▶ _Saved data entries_
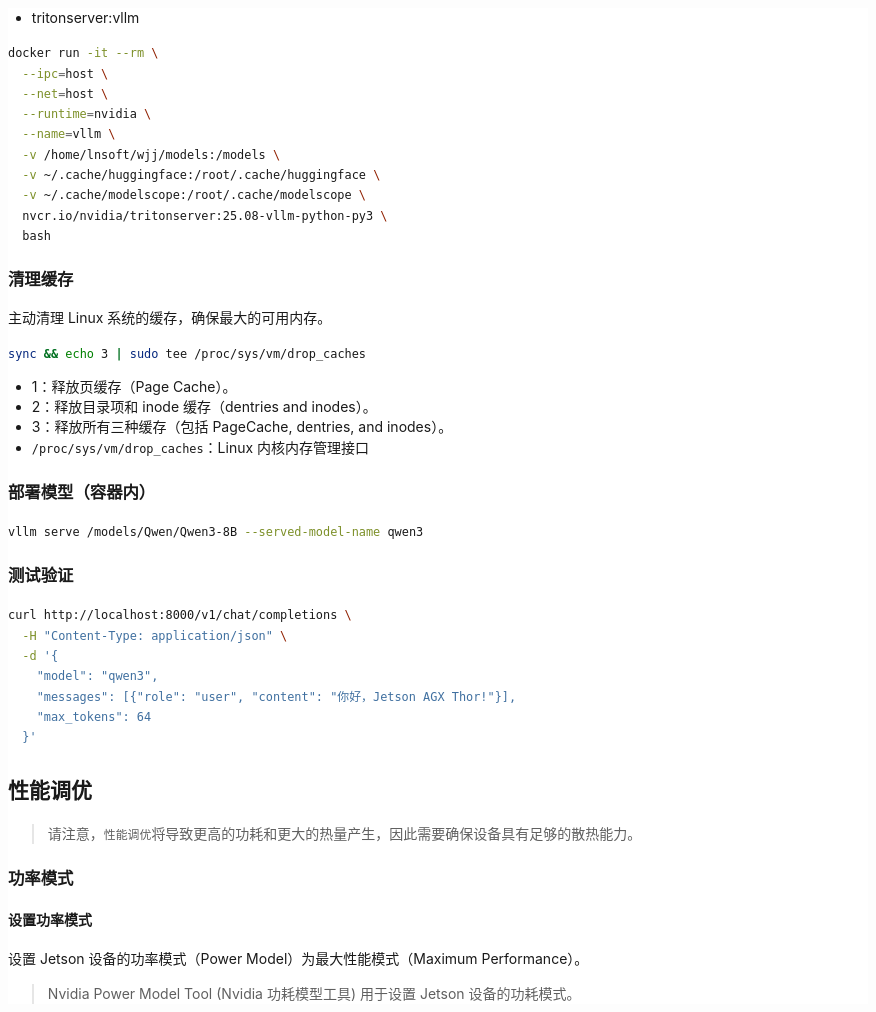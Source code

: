 - tritonserver:vllm

```bash
docker run -it --rm \
  --ipc=host \
  --net=host \
  --runtime=nvidia \
  --name=vllm \
  -v /home/lnsoft/wjj/models:/models \
  -v ~/.cache/huggingface:/root/.cache/huggingface \
  -v ~/.cache/modelscope:/root/.cache/modelscope \
  nvcr.io/nvidia/tritonserver:25.08-vllm-python-py3 \
  bash
```

### 清理缓存

主动清理 Linux 系统的缓存，确保最大的可用内存。

```bash
sync && echo 3 | sudo tee /proc/sys/vm/drop_caches
```

- 1：释放页缓存（Page Cache）。
- 2：释放目录项和 inode 缓存（dentries and inodes）。
- 3：释放所有三种缓存（包括 PageCache, dentries, and inodes）。
- `/proc/sys/vm/drop_caches`：Linux 内核内存管理接口

### 部署模型（容器内）

```bash
vllm serve /models/Qwen/Qwen3-8B --served-model-name qwen3
```

### 测试验证

```bash
curl http://localhost:8000/v1/chat/completions \
  -H "Content-Type: application/json" \
  -d '{
    "model": "qwen3",
    "messages": [{"role": "user", "content": "你好，Jetson AGX Thor!"}],
    "max_tokens": 64
  }'
```


## 性能调优

> 请注意，`性能调优`将导致更高的功耗和更大的热量产生，因此需要确保设备具有足够的散热能力。

### 功率模式
#### 设置功率模式

设置 Jetson 设备的功率模式（Power Model）为最大性能模式（Maximum Performance）。
> Nvidia Power Model Tool (Nvidia 功耗模型工具) 用于设置 Jetson 设备的功耗模式。
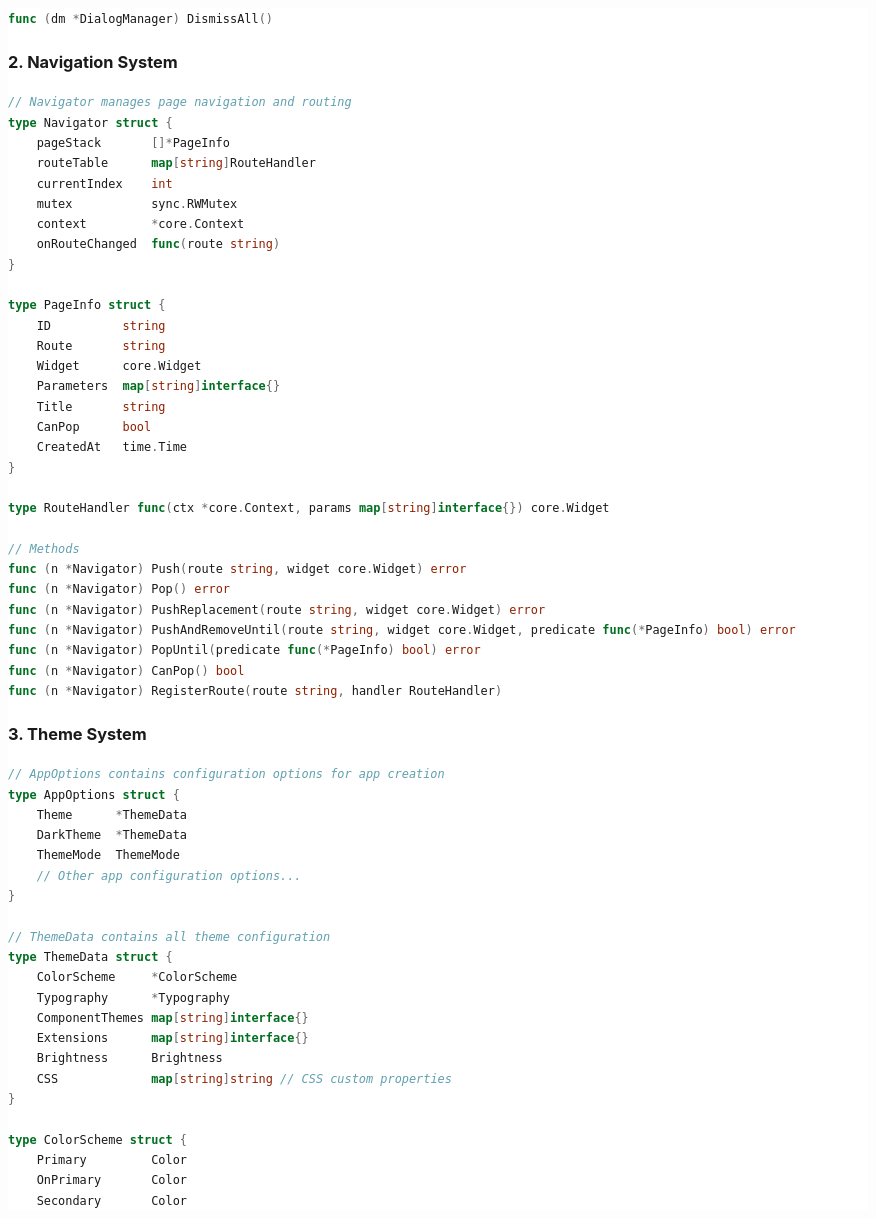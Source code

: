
 ```go
func (dm *DialogManager) DismissAll()
```

### 2. Navigation System

```go
// Navigator manages page navigation and routing
type Navigator struct {
    pageStack       []*PageInfo
    routeTable      map[string]RouteHandler
    currentIndex    int
    mutex           sync.RWMutex
    context         *core.Context
    onRouteChanged  func(route string)
}

type PageInfo struct {
    ID          string
    Route       string
    Widget      core.Widget
    Parameters  map[string]interface{}
    Title       string
    CanPop      bool
    CreatedAt   time.Time
}

type RouteHandler func(ctx *core.Context, params map[string]interface{}) core.Widget

// Methods
func (n *Navigator) Push(route string, widget core.Widget) error
func (n *Navigator) Pop() error
func (n *Navigator) PushReplacement(route string, widget core.Widget) error
func (n *Navigator) PushAndRemoveUntil(route string, widget core.Widget, predicate func(*PageInfo) bool) error
func (n *Navigator) PopUntil(predicate func(*PageInfo) bool) error
func (n *Navigator) CanPop() bool
func (n *Navigator) RegisterRoute(route string, handler RouteHandler)
```

### 3. Theme System

```go
// AppOptions contains configuration options for app creation
type AppOptions struct {
    Theme      *ThemeData
    DarkTheme  *ThemeData
    ThemeMode  ThemeMode
    // Other app configuration options...
}

// ThemeData contains all theme configuration
type ThemeData struct {
    ColorScheme     *ColorScheme
    Typography      *Typography
    ComponentThemes map[string]interface{}
    Extensions      map[string]interface{}
    Brightness      Brightness
    CSS             map[string]string // CSS custom properties
}

type ColorScheme struct {
    Primary         Color
    OnPrimary       Color
    Secondary       Color
```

▶ _Exercise objective_
Scan the records above, then copy out each line that mentions "dentries".

▶ _Written answer_
- 2：释放目录项和 inode 缓存（dentries and inodes）。
- 3：释放所有三种缓存（包括 PageCache, dentries, and inodes）。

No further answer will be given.